### Chi-square Test

Scenario: Tests if there’s an association between two categorical variables.

Example: Checking if gender and preferred product category are independent.

Dataset: preferences.csv with columns Gender, ProductCategory

In [3]:
from scipy.stats import chi2_contingency
import pandas as pd

# Example 1 - Product preferences data
preferences = pd.read_csv('retail_sales_dataset.csv')
data = pd.crosstab(preferences['Gender'], preferences['Product Category'])
chi2, p_value, _, _ = chi2_contingency(data)
print("Chi-square test for independence in preferences:", p_value)

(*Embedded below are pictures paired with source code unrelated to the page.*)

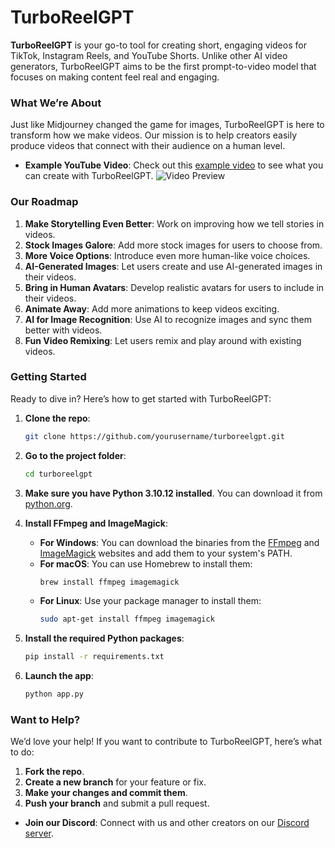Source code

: # TurboReelGPT

**TurboReelGPT** is your go-to tool for creating short, engaging videos for TikTok, Instagram Reels, and YouTube Shorts. Unlike other AI video generators, TurboReelGPT aims to be the first prompt-to-video model that focuses on making content feel real and engaging.

### What We’re About

Just like Midjourney changed the game for images, TurboReelGPT is here to transform how we make videos. Our mission is to help creators easily produce videos that connect with their audience on a human level.

- **Example YouTube Video**: Check out this [example video](https://www.youtube.com/watch?v=Dljw1VYg-g0&list=TLGG7jhQJ1_OX9gwMzEwMjAyNA) to see what you can create with TurboReelGPT.
![Video Preview](https://img.youtube.com/vi/Dljw1VYg-g0/0.jpg)

### Our Roadmap

1. **Make Storytelling Even Better**: Work on improving how we tell stories in videos.
2. **Stock Images Galore**: Add more stock images for users to choose from.
3. **More Voice Options**: Introduce even more human-like voice choices.
4. **AI-Generated Images**: Let users create and use AI-generated images in their videos.
5. **Bring in Human Avatars**: Develop realistic avatars for users to include in their videos.
6. **Animate Away**: Add more animations to keep videos exciting.
7. **AI for Image Recognition**: Use AI to recognize images and sync them better with videos.
8. **Fun Video Remixing**: Let users remix and play around with existing videos.

### Getting Started

Ready to dive in? Here’s how to get started with TurboReelGPT:

1. **Clone the repo**:
   ```bash
   git clone https://github.com/yourusername/turboreelgpt.git
   ```
2. **Go to the project folder**:
   ```bash
   cd turboreelgpt
   ```
3. **Make sure you have Python 3.10.12 installed**. You can download it from [python.org](https://www.python.org/downloads/release/python-31012/).

4. **Install FFmpeg and ImageMagick**:
   - **For Windows**: You can download the binaries from the [FFmpeg](https://ffmpeg.org/download.html) and [ImageMagick](https://imagemagick.org/script/download.php) websites and add them to your system's PATH.
   - **For macOS**: You can use Homebrew to install them:
     ```bash
     brew install ffmpeg imagemagick
     ```
   - **For Linux**: Use your package manager to install them:
     ```bash
     sudo apt-get install ffmpeg imagemagick
     ```

5. **Install the required Python packages**:
   ```bash
   pip install -r requirements.txt
   ```
6. **Launch the app**:
   ```bash
   python app.py
   ```

### Want to Help?

We’d love your help! If you want to contribute to TurboReelGPT, here’s what to do:

1. **Fork the repo**.
2. **Create a new branch** for your feature or fix.
3. **Make your changes and commit them**.
4. **Push your branch** and submit a pull request.

- **Join our Discord**: Connect with us and other creators on our [Discord server](https://discord.gg/4dnynCSN).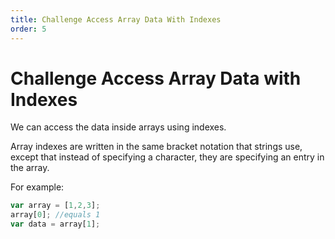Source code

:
 ```yaml
---
title: Challenge Access Array Data With Indexes
order: 5
---
```

# Challenge Access Array Data with Indexes

We can access the data inside arrays using indexes.

Array indexes are written in the same bracket notation that strings use, except that instead of specifying a character, they are specifying an entry in the array.

For example:

```javascript
var array = [1,2,3];
array[0]; //equals 1
var data = array[1];
```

Chi-square test for independence in preferences: 0.43304287262068974


### Chi-square test for exercise preference

In [4]:
import pandas as pd
from scipy.stats import chi2_contingency

# Create a contingency table
data = {
    'Exercise Type': ['Yoga', 'Running', 'Weightlifting'],
    'Male': [30, 40, 25],
    'Female': [20, 35, 30]
}

df = pd.DataFrame(data)
contingency_table = pd.DataFrame(df.set_index('Exercise Type'))

# Conduct the Chi-square test
chi2_stat, p_value, dof, expected = chi2_contingency(contingency_table)

print("Chi-square Statistic:", chi2_stat)
print("p-value:", p_value)
print("Degrees of Freedom:", dof)
print("Expected Frequencies:\n", expected)

# Interpret the results
alpha = 0.05
if p_value < alpha:
    print("Reject the null hypothesis: There is a significant association between gender and exercise preference.")
else:
    print("Fail to reject the null hypothesis: There is no significant association between gender and exercise preference.")


Chi-square Statistic: 2.2392344497607652
p-value: 0.3264047103162396
Degrees of Freedom: 2
Expected Frequencies:
 [[26.38888889 23.61111111]
 [39.58333333 35.41666667]
 [29.02777778 25.97222222]]
Fail to reject the null hypothesis: There is no significant association between gender and exercise preference.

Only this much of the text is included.